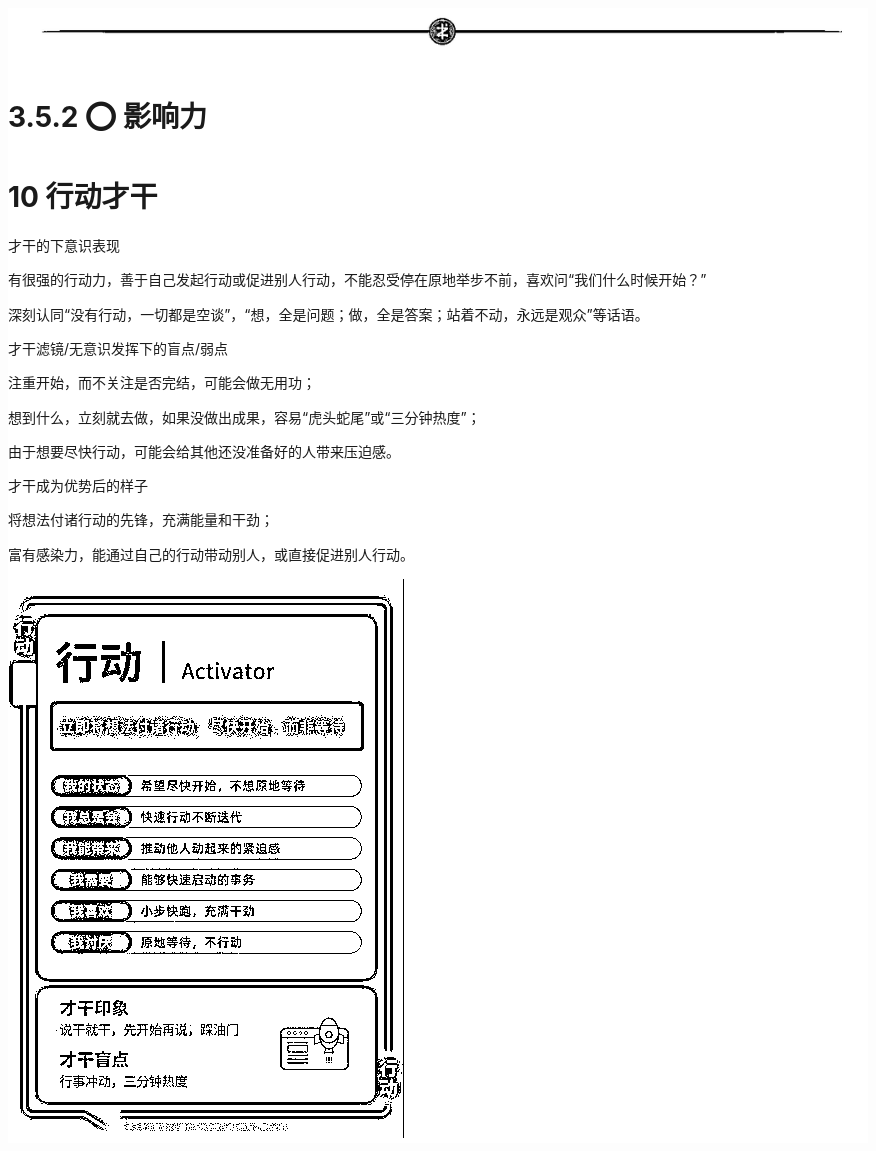 ![](img/f3ce06b0815cdb57de467cb8fe133d3f.png)

# 3.5.2 ⭕️ 影响力

# 10 行动才干

才干的下意识表现

有很强的行动力，善于自己发起行动或促进别人行动，不能忍受停在原地举步不前，喜欢问“我们什么时候开始？”

深刻认同“没有行动，一切都是空谈”，“想，全是问题；做，全是答案；站着不动，永远是观众”等话语。

才干滤镜/无意识发挥下的盲点/弱点

注重开始，而不关注是否完结，可能会做无用功；

想到什么，立刻就去做，如果没做出成果，容易“虎头蛇尾”或“三分钟热度”；

由于想要尽快行动，可能会给其他还没准备好的人带来压迫感。

才干成为优势后的样子

将想法付诸行动的先锋，充满能量和干劲；

富有感染力，能通过自己的行动带动别人，或直接促进别人行动。

![](img/e307441df8ac97d6fbfc7e7f3db2f4df.png)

▶ What is required
I'd like every record printed exactly, with the pictures left out.

▶ Output of the task
 ![](img/f3ce06b0815cdb57de467cb8fe133d3f.png)

# 3.5.2 ⭕️ 影响力

# 10 行动才干

才干的下意识表现

有很强的行动力，善于自己发起行动或促进别人行动，不能忍受停在原地举步不前，喜欢问“我们什么时候开始？”

深刻认同“没有行动，一切都是空谈”，“想，全是问题；做，全是答案；站着不动，永远是观众”等话语。

才干滤镜/无意识发挥下的盲点/弱点

注重开始，而不关注是否完结，可能会做无用功；

想到什么，立刻就去做，如果没做出成果，容易“虎头蛇尾”或“三分钟热度”；

由于想要尽快行动，可能会给其他还没准备好的人带来压迫感。

才干成为优势后的样子

将想法付诸行动的先锋，充满能量和干劲；

富有感染力，能通过自己的行动带动别人，或直接促进别人行动。

![](img/e307441df8ac97d6fbfc7e7f3db2f4df.png)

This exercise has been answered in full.